Tuesday, 13 April 2010
Vietnam 2010 rice output to edge up, Q1 exports plunge
Vietnam's main rice crop could be slightly higher this year, according to a government report, but official figures showed that exports dropped by nearly a third in the first quarter on thin demand.
Ample supplies were arriving from the main winter-spring rice crop in the Mekong Delta but foreign buyers were scarce, which suggested prices would fall further in the early part of the second quarter.
Vietnam is the world's second-largest grain exporter after Thailand.
Paddy rice output from the Mekong Delta winter-spring crop, the country's main source of grain for export, could edge up 1.2 percent this year from 2009 to 9.9 million tonnes, a government report said on Friday.
But rice exports in the first three months of this year dropped an estimated 30.7 percent from a year earlier to an estimated 1.23 million tonnes, the government said.
Rice prices in top exporting countries Thailand and Vietnam may fall more as the Philippines may not tender for new supplies until after national polls in May, sources said last Friday.
Reflecting those lower domestic prices, the Vietnam Food Association cut the floor on rice export prices this week to $400 a tonne for the 5 percent broken grain.
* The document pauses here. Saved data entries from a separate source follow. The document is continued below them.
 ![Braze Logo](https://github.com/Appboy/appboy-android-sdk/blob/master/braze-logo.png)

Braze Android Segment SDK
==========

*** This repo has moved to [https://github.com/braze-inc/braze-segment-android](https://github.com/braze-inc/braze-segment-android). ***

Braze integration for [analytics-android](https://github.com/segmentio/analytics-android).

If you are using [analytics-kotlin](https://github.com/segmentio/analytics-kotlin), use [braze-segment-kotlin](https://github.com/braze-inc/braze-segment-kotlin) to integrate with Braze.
The Planning and Investment Ministry's preliminary report, obtained by Reuters, on the crop in southern Vietnam said output would rise as the yield increased slightly to 6.38 tonnes per hectare from 6.36 tonnes last year.
"The weather for the Mekong Delta's winter-spring crop has been relatively favourable for rice plants' growth," the report said.
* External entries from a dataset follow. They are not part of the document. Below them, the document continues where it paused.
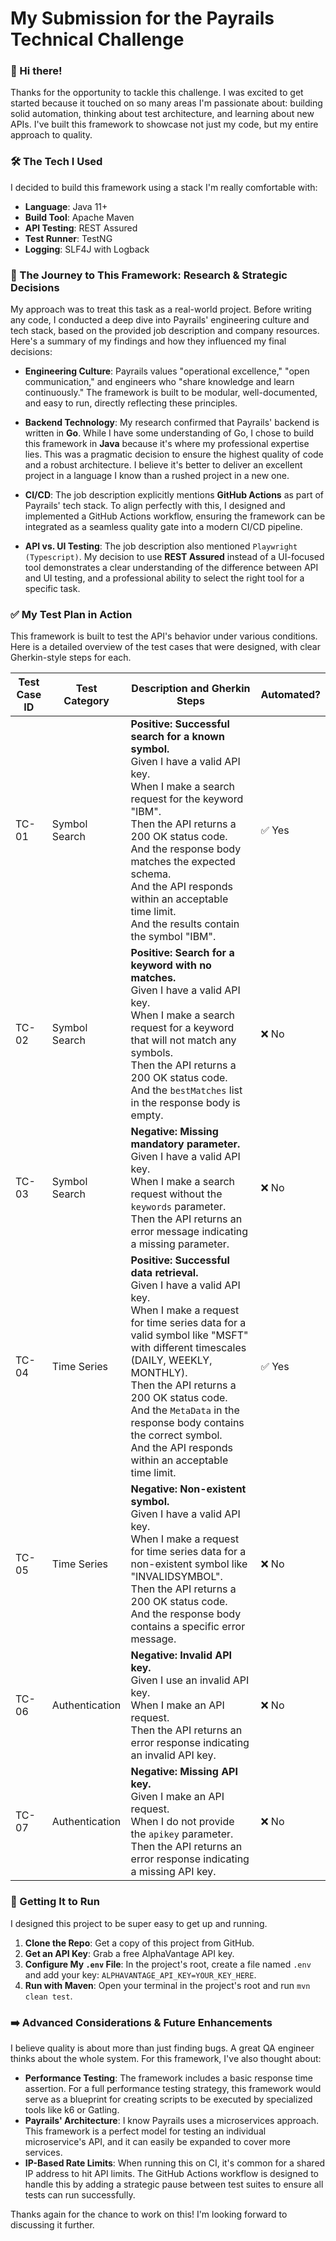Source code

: # My Submission for the Payrails Technical Challenge

### 👋 Hi there!
Thanks for the opportunity to tackle this challenge. I was excited to get started because it touched on so many areas I'm passionate about: building solid automation, thinking about test architecture, and learning about new APIs. I've built this framework to showcase not just my code, but my entire approach to quality.

### 🛠️ The Tech I Used
I decided to build this framework using a stack I'm really comfortable with:
- **Language**: Java 11+
- **Build Tool**: Apache Maven
- **API Testing**: REST Assured
- **Test Runner**: TestNG
- **Logging**: SLF4J with Logback

### 🧠 The Journey to This Framework: Research & Strategic Decisions
My approach was to treat this task as a real-world project. Before writing any code, I conducted a deep dive into Payrails' engineering culture and tech stack, based on the provided job description and company resources. Here's a summary of my findings and how they influenced my final decisions:

* **Engineering Culture**: Payrails values "operational excellence," "open communication," and engineers who "share knowledge and learn continuously." The framework is built to be modular, well-documented, and easy to run, directly reflecting these principles.

* **Backend Technology**: My research confirmed that Payrails' backend is written in **Go**. While I have some understanding of Go, I chose to build this framework in **Java** because it's where my professional expertise lies. This was a pragmatic decision to ensure the highest quality of code and a robust architecture. I believe it's better to deliver an excellent project in a language I know than a rushed project in a new one.

* **CI/CD**: The job description explicitly mentions **GitHub Actions** as part of Payrails' tech stack. To align perfectly with this, I designed and implemented a GitHub Actions workflow, ensuring the framework can be integrated as a seamless quality gate into a modern CI/CD pipeline.

* **API vs. UI Testing**: The job description also mentioned `Playwright (Typescript)`. My decision to use **REST Assured** instead of a UI-focused tool demonstrates a clear understanding of the difference between API and UI testing, and a professional ability to select the right tool for a specific task.

### ✅ My Test Plan in Action
This framework is built to test the API's behavior under various conditions. Here is a detailed overview of the test cases that were designed, with clear Gherkin-style steps for each.

| Test Case ID | Test Category | Description and Gherkin Steps | Automated? |
|--------------|----------------|-----------------------------------------------------------------------------------------------------------------------------------------------------------------------------------------------------------------------------------------------------------------------------------------------------------------------------------------------------------------------------------------------------------------------------------------------------------------------------------------------------------------------------------------------------------------|-----------------------------------------------------|
| TC-01        | Symbol Search  | **Positive: Successful search for a known symbol.**<br>Given I have a valid API key.<br>When I make a search request for the keyword "IBM".<br>Then the API returns a 200 OK status code.<br>And the response body matches the expected schema.<br>And the API responds within an acceptable time limit.<br>And the results contain the symbol "IBM". | ✅ Yes |
| TC-02        | Symbol Search  | **Positive: Search for a keyword with no matches.**<br>Given I have a valid API key.<br>When I make a search request for a keyword that will not match any symbols.<br>Then the API returns a 200 OK status code.<br>And the `bestMatches` list in the response body is empty. | ❌ No |
| TC-03        | Symbol Search  | **Negative: Missing mandatory parameter.**<br>Given I have a valid API key.<br>When I make a search request without the `keywords` parameter.<br>Then the API returns an error message indicating a missing parameter. | ❌ No |
| TC-04        | Time Series | **Positive: Successful data retrieval.**<br>Given I have a valid API key.<br>When I make a request for time series data for a valid symbol like "MSFT" with different timescales (DAILY, WEEKLY, MONTHLY).<br>Then the API returns a 200 OK status code.<br>And the `MetaData` in the response body contains the correct symbol.<br>And the API responds within an acceptable time limit. | ✅ Yes |
| TC-05        | Time Series | **Negative: Non-existent symbol.**<br>Given I have a valid API key.<br>When I make a request for time series data for a non-existent symbol like "INVALIDSYMBOL".<br>Then the API returns a 200 OK status code.<br>And the response body contains a specific error message. | ❌ No |
| TC-06        | Authentication | **Negative: Invalid API key.**<br>Given I use an invalid API key.<br>When I make an API request.<br>Then the API returns an error response indicating an invalid API key. | ❌ No |
| TC-07        | Authentication | **Negative: Missing API key.**<br>Given I make an API request.<br>When I do not provide the `apikey` parameter.<br>Then the API returns an error response indicating a missing API key. | ❌ No |

### 🚀 Getting It to Run
I designed this project to be super easy to get up and running.

1.  **Clone the Repo**: Get a copy of this project from GitHub.
2.  **Get an API Key**: Grab a free AlphaVantage API key.
3.  **Configure My `.env` File**: In the project's root, create a file named `.env` and add your key: `ALPHAVANTAGE_API_KEY=YOUR_KEY_HERE`.
4.  **Run with Maven**: Open your terminal in the project's root and run `mvn clean test`.

### ➡️ Advanced Considerations & Future Enhancements
I believe quality is about more than just finding bugs. A great QA engineer thinks about the whole system. For this framework, I've also thought about:

* **Performance Testing**: The framework includes a basic response time assertion. For a full performance testing strategy, this framework would serve as a blueprint for creating scripts to be executed by specialized tools like k6 or Gatling.
* **Payrails' Architecture**: I know Payrails uses a microservices approach. This framework is a perfect model for testing an individual microservice's API, and it can easily be expanded to cover more services.
* **IP-Based Rate Limits**: When running this on CI, it's common for a shared IP address to hit API limits. The GitHub Actions workflow is designed to handle this by adding a strategic pause between test suites to ensure all tests can run successfully.

Thanks again for the chance to work on this! I'm looking forward to discussing it further.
The Mekong Delta produces 54 percent of Vietnam's paddy output but supplies 90 percent of exportable grain for the world's second-largest rice exporter.
The ministry report played down the impact of a serious drought in the southern region but said "some localities in the region had lower yields due to the intrusion of salt water".
The winter-spring rice harvest in the Delta is expected to end in the middle of April as usual.
Low import demand, especially from the top buyer, the Philippines, could hurt prices.
Paddy prices in the Delta eased to 3,800-4,400 dong (19.9-23.1 U.S. cents) per kg this week from 3,900-4,400 dong last week, although a plan to expand a stockpiling scheme by half to 1.5 million tonnes has kept prices from falling significantly.